The Plank - Isometric Workout

The first exercise for our strength training without equipment workout is a plank. This one will be focused directly on three major muscle groups – Stomach, Biceps, Triceps. You'll want to keep your back as straight as possible here, think about it as making your back as flat as a coffee table, if there were a cup of coffee on your back it wouldn't spill. Your elbows should be just below the shoulders while you engage the stomach muscles fully. Just like every exercise, breath deep. Your objective here is to maintain this position for AS LONG AS POSSIBLE and even longer.

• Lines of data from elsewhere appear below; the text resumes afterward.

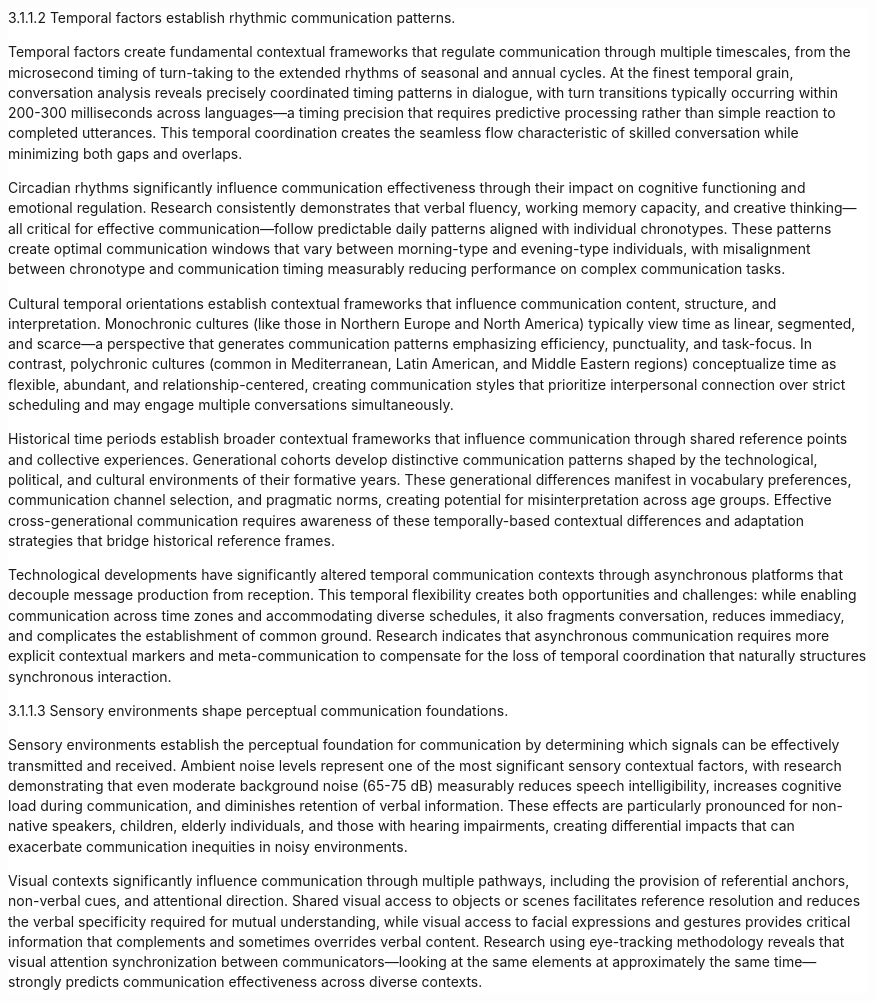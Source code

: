 3.1.1.2 Temporal factors establish rhythmic communication patterns.

Temporal factors create fundamental contextual frameworks that regulate communication through multiple timescales, from the microsecond timing of turn-taking to the extended rhythms of seasonal and annual cycles. At the finest temporal grain, conversation analysis reveals precisely coordinated timing patterns in dialogue, with turn transitions typically occurring within 200-300 milliseconds across languages—a timing precision that requires predictive processing rather than simple reaction to completed utterances. This temporal coordination creates the seamless flow characteristic of skilled conversation while minimizing both gaps and overlaps.

Circadian rhythms significantly influence communication effectiveness through their impact on cognitive functioning and emotional regulation. Research consistently demonstrates that verbal fluency, working memory capacity, and creative thinking—all critical for effective communication—follow predictable daily patterns aligned with individual chronotypes. These patterns create optimal communication windows that vary between morning-type and evening-type individuals, with misalignment between chronotype and communication timing measurably reducing performance on complex communication tasks.

Cultural temporal orientations establish contextual frameworks that influence communication content, structure, and interpretation. Monochronic cultures (like those in Northern Europe and North America) typically view time as linear, segmented, and scarce—a perspective that generates communication patterns emphasizing efficiency, punctuality, and task-focus. In contrast, polychronic cultures (common in Mediterranean, Latin American, and Middle Eastern regions) conceptualize time as flexible, abundant, and relationship-centered, creating communication styles that prioritize interpersonal connection over strict scheduling and may engage multiple conversations simultaneously.

Historical time periods establish broader contextual frameworks that influence communication through shared reference points and collective experiences. Generational cohorts develop distinctive communication patterns shaped by the technological, political, and cultural environments of their formative years. These generational differences manifest in vocabulary preferences, communication channel selection, and pragmatic norms, creating potential for misinterpretation across age groups. Effective cross-generational communication requires awareness of these temporally-based contextual differences and adaptation strategies that bridge historical reference frames.

Technological developments have significantly altered temporal communication contexts through asynchronous platforms that decouple message production from reception. This temporal flexibility creates both opportunities and challenges: while enabling communication across time zones and accommodating diverse schedules, it also fragments conversation, reduces immediacy, and complicates the establishment of common ground. Research indicates that asynchronous communication requires more explicit contextual markers and meta-communication to compensate for the loss of temporal coordination that naturally structures synchronous interaction.

3.1.1.3 Sensory environments shape perceptual communication foundations.

Sensory environments establish the perceptual foundation for communication by determining which signals can be effectively transmitted and received. Ambient noise levels represent one of the most significant sensory contextual factors, with research demonstrating that even moderate background noise (65-75 dB) measurably reduces speech intelligibility, increases cognitive load during communication, and diminishes retention of verbal information. These effects are particularly pronounced for non-native speakers, children, elderly individuals, and those with hearing impairments, creating differential impacts that can exacerbate communication inequities in noisy environments.

Visual contexts significantly influence communication through multiple pathways, including the provision of referential anchors, non-verbal cues, and attentional direction. Shared visual access to objects or scenes facilitates reference resolution and reduces the verbal specificity required for mutual understanding, while visual access to facial expressions and gestures provides critical information that complements and sometimes overrides verbal content. Research using eye-tracking methodology reveals that visual attention synchronization between communicators—looking at the same elements at approximately the same time—strongly predicts communication effectiveness across diverse contexts.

Superman - Isometric Strength Training

The second exercise for strength training without equipment or weights is the Superman. This exercise will focus on the Glutes, Lower Back, Lats (mid back), and Hamstrings. You may feel other muscle groups engage also, as long as there's not an over tension in your neck you are likely holding good form. As we lay flat we will want to bring our hands and feet gently off the ground at first, paying attention to where the muscles begin to engage. The idea is always to bring the hands and feet off the floor for as long as possible, the longer you can hold this pose, the more effective it will be on growing your muscles and getting all the extra benefits of strength training.

Airplane (modified Superman) - Isometric Workout

If you feel any over working or tension in the neck at all, you can bring your arms behind you into the Airplane position. This takes a lot of the muscle engagement from the arms and localizes it into the larger muscles we are looking to engage. This is an easier version of the Superman that can be better for beginners or also ideal for individuals with neck replacements or fused neck vertebrae.

Wall Sit - Isometric Workout

Our next strength training without equipment exercise is the Wall Sit. Our target muscle group is the Quadriceps, directly above the knees. These stabilizing muscles strengthen the areas around the knees, many times decreasing knee pain and making every day life so much easier. For maximum results it's best to keep the knees at a 90 degree angle ( but if your knees hurt you'll want to modify this exercise to the picture further down below.) It may be very useful to put a chair, a cushion, or a large exercise ball right beneath you so you can gently lower yourself down after the completion of this exercise in this isometric workout. As always, DO get as deep into muscle fatigue as possible. When your muscles begin to burn, that's when the real training begins, the longer you hold this, the better.

Modified Wall Sit for Painful Knees

This is the adjusted position for the wall sit if you have any knee complications at all. We want to really stay in the muscles without affecting any joints whatsoever. Never push through any pain in the joints or the neck. We are here to strengthen our muscles, not damage our bodies. Safety first, always.

These are just some of my favorite exercises for strength training without equipment or weights. This isometric workout will give you a basic beginning to really jump starting your muscle growth and in turn reinstating your metabolism! I'll continue to update this and add to to this isometric strength training workout, but in the meantime get started here! You can do it! Try these positions for as long as your body allows, get into full muscle fatigue, and always allow your muscles time to rest between each workout.